The jobs are out in the suburbs. The workers live in the city. The bus often can’t connect the two.
So says a new report. Its conclusion: The region needs to fix the transit system — from biking to buses to ride-sharing — in order to break the cycle of chronic, long-term unemployment.
The Greater New Haven Job Access and Transportation Working Group and DataHaven released the report Friday at the Greater New Haven NAACP headquarters on Whalley Avenue.
The report identifies lack of access to reliable and timely transportation as a leading cause of chronic and long term unemployment. This latest report is a follow up to an Urban Apartheid report the Greater New Haven NACCP published three years ago.
While New Haven bus riders have “better” bus access and transfer points than residents in neighboring cities to help get them to work in more affluent neighborhoods, it is just barely better, according to the report.
Click here to read the report.
The problem? A phenomenon called “job sprawl” puts most of the entry- and mid-level jobs in more affluent suburbs where housing is expensive and public transportation is scarce. In many cases accessing those jobs takes 90 minutes by bus and even longer on nights and weekends.
New Haven residents are able to get to just 44 percent of all of the available entry- and mid-level jobs that are now located outside of the city, according to the report, but their lack of access to a private car, or more importantly, a transit system that reliably gets them to work, particularly on nights and weekends, limits their employment opportunities.
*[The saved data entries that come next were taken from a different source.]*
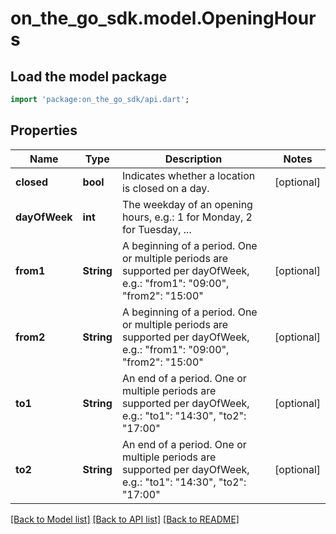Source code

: # on_the_go_sdk.model.OpeningHours

## Load the model package
```dart
import 'package:on_the_go_sdk/api.dart';
```

## Properties
Name | Type | Description | Notes
------------ | ------------- | ------------- | -------------
**closed** | **bool** | Indicates whether a location is closed on a day. | [optional] 
**dayOfWeek** | **int** | The weekday of an opening hours, e.g.: 1 for Monday, 2 for Tuesday, ... | 
**from1** | **String** | A beginning of a period. One or multiple periods are supported per dayOfWeek, e.g.: \"from1\": \"09:00\", \"from2\": \"15:00\" | [optional] 
**from2** | **String** | A beginning of a period. One or multiple periods are supported per dayOfWeek, e.g.: \"from1\": \"09:00\", \"from2\": \"15:00\" | [optional] 
**to1** | **String** | An end of a period. One or multiple periods are supported per dayOfWeek, e.g.: \"to1\": \"14:30\", \"to2\": \"17:00\" | [optional] 
**to2** | **String** | An end of a period. One or multiple periods are supported per dayOfWeek, e.g.: \"to1\": \"14:30\", \"to2\": \"17:00\" | [optional] 

[[Back to Model list]](../README.md#documentation-for-models) [[Back to API list]](../README.md#documentation-for-api-endpoints) [[Back to README]](../README.md)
Report author Mark Abraham (pictured), executive director of DataHaven, said that in New Haven, some communities are impacted more than others. He said neighborhoods like Dixwell, Dwight, the Hill and West Rock, where nearly half of the households have no cars, have seen people go from having jobs in the city in the 1980s and 1990s, to a dramatic increase of people working outside of the city in the last decade.
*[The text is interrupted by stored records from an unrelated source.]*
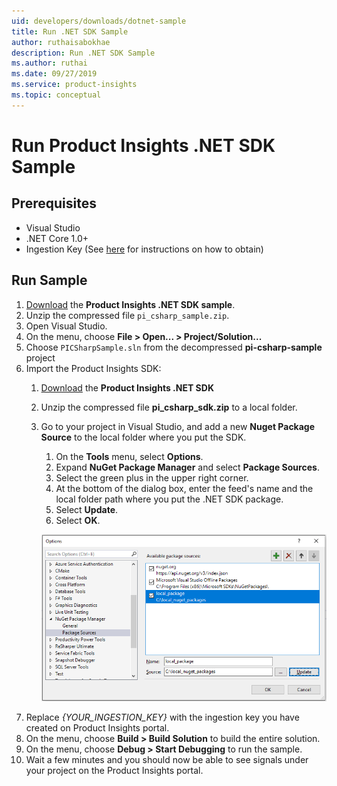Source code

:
 ```yaml
---
uid: developers/downloads/dotnet-sample
title: Run .NET SDK Sample
author: ruthaisabokhae
description: Run .NET SDK Sample
ms.author: ruthai
ms.date: 09/27/2019
ms.service: product-insights
ms.topic: conceptual
---
```


# Run Product Insights .NET SDK Sample
## Prerequisites
- Visual Studio
- .NET Core 1.0+
- Ingestion Key (See [here](dotnet.md) for instructions on how to obtain)

## Run Sample
1. [Download](https://download.pi.dynamics.com/sdk/ProductInsightsSamples/pi_csharp_sample.zip) the **Product Insights .NET SDK sample**.
2. Unzip the compressed file `pi_csharp_sample.zip`.
3. Open Visual Studio.
4. On the menu, choose **File > Open... > Project/Solution...**
5. Choose `PICSharpSample.sln` from the decompressed **pi-csharp-sample** project
6. Import the Product Insights SDK:
    1. [Download](https://download.pi.dynamics.com/sdk/ProductInsightsSenders/pi_csharp_sdk.zip) the **Product Insights .NET SDK**
	2. Unzip the compressed file **pi_csharp_sdk.zip** to a local folder.
	3. Go to your project in Visual Studio, and add a new **Nuget Package Source** to the local folder where you put the SDK.
		1. On the **Tools** menu, select **Options**.
		2. Expand **NuGet Package Manager** and select **Package Sources**.
		3. Select the green plus in the upper right corner.
		4. At the bottom of the dialog box, enter the feed's name and the local folder path where you put the .NET SDK package.
		5. Select **Update**.
		6. Select **OK**.

		![Add Local NuGet Feed](add_local_nuget_feed.png "Add Local NuGet Feed")
7. Replace *{YOUR_INGESTION_KEY}* with the ingestion key you have created on Product Insights portal.
8. On the menu, choose **Build > Build Solution** to build the entire solution.
9. On the menu, choose **Debug > Start Debugging** to run the sample.
10. Wait a few minutes and you should now be able to see signals under your project on the Product Insights portal.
“There has been a shift in the geography of work,” Abraham said. ” “The timing of this local report is important because other national studies have now scientifically confirmed that job access is related to transportation particularly in urban communities.”
Greater New Haven NAACP President Dori Dumas (second from right in photo) said timing is also important because of the increasing recognition of transportation as a critical component of economic development and opportunity. She pointed to the city’s focus on transforming transportation inside New Haven and Gov. Dannel Malloy’s focus on transportation and capital improvements for all of Connecticut during his recent State of the State address.
Dumas said the report had been in the works for some time, but the goal is to leverage this heightened focus on transportation with the data that New Haven has in its hands with this report.
Doug Hausladen, the city’s director of transportation and parking (at left in photo with with Anthony Dawson of the NAACP and the Board of Police Commissioners), said the Harp administration has embarked on a year-long study that it hopes will result in the total transformation of transit in the city. He said the transformation that the city is looking for is not just about cars, but about integrating public transit, biking and walking. “We are asking too much of people,” he said of the current transit system.
State transportation Commissioner James Redeker told the Independent that New Haven has “wonderful” and “convenient” bus service. (See video. Local CT Transit officials recently promised some improvements are on the way.